▶ [What you should do] Which lines of the entries below contain the string "list"? Copy each one.

(Collection entries)

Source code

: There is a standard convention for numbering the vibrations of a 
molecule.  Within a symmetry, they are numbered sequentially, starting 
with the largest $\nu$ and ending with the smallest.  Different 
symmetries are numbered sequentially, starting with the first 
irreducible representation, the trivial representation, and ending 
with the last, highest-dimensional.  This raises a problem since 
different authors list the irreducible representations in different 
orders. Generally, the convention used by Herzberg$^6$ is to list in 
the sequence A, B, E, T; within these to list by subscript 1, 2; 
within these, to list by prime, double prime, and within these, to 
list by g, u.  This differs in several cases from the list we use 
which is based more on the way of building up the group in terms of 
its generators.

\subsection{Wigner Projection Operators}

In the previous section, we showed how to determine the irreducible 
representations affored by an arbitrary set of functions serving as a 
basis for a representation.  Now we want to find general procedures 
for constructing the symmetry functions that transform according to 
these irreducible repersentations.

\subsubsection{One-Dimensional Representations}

▶ [Written response]
different authors list the irreducible representations in different 
orders. Generally, the convention used by Herzberg$^6$ is to list in 
the sequence A, B, E, T; within these to list by subscript 1, 2; 
within these, to list by prime, double prime, and within these, to 
list by g, u.  This differs in several cases from the list we use 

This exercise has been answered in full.